Have you ever been on a road trip in the middle of nowhere USA and popped into a small town grocery store? It's mostly canned goods and cheap low quality food. The equation with food is simply higher quality will always be more expensive. Where do you find the wealth (usually)? In a city.
I'm in more of a heartland-style rural area (but still near enough to a large city). I'm sure if I were in a wealthy rural area like the Northeast it would be different. But again, wealth.
What we have out here is what salt of-the earth people have been left with. Everything is degraded. People here may work cattle and have farms, but they eat fast food. Most people where I live are obese and in poor health. But they have great hearts, as in, they are very good people. They're just sort of unaware of what food can do.
Yes, there are people I can buy a whole cow from (we do sometimes). But, most see no issue pumping their cattle full of hormones (it's how it's been done- it's become tradition in their mind at this point), There is a butcher (a pretty good one) I can use. But they look at me funny when I request for them not to put in MSG. Agriculture that is here is mostly on the industrial scale. So, the fruits and vegetables are all doused in chemicals and intended to be shipped far away.
We do have chickens. That works well. But with the price of feed I'm not sure it's necessarily cheaper. We a fairly large garden as well. But we've found that it's very expensive and work intensive to maintain it. I think it's just a standard equation of reality. Anything that is higher quality is more expensive. That's just how it is.

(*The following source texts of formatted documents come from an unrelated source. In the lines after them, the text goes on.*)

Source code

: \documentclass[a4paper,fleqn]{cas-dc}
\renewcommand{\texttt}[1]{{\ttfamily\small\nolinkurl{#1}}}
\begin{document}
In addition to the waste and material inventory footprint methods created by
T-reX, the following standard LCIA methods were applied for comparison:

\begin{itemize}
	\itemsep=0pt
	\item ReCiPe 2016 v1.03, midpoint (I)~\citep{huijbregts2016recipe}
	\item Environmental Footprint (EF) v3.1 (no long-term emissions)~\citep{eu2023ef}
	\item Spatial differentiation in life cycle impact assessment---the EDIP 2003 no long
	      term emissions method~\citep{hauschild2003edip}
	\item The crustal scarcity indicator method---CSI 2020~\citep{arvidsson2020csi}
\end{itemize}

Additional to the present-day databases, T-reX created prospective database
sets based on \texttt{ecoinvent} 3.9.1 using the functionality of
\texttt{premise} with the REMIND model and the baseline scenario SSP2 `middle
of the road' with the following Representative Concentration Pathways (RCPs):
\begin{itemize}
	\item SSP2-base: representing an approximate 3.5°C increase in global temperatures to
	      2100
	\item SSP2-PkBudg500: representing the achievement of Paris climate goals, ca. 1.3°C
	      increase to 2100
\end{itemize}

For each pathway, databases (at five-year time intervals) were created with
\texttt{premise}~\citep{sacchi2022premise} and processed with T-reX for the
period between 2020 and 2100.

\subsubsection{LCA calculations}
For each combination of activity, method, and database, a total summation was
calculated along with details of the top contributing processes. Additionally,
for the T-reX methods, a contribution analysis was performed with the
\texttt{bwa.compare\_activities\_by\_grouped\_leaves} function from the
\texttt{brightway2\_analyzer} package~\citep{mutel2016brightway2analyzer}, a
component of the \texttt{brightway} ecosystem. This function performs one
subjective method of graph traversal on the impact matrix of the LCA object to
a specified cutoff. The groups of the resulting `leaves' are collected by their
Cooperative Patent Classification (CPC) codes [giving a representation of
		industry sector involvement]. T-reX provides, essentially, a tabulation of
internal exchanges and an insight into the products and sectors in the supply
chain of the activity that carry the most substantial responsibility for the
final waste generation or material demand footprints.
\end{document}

So what do we do? It's hilarious but we get most of our food by driving an hour back into the city, past the new Amazon warehouses that now encircle it, and to the Whole Foods with those dystopian biometric hand scanners at the checkout and where the people stunningly still wear masks. Total fail on our part. But, if I'm being positive, it is true if we were locked out of life like we were in 2021, I think we could cobble something together with what we have and with some negotiation with others around us.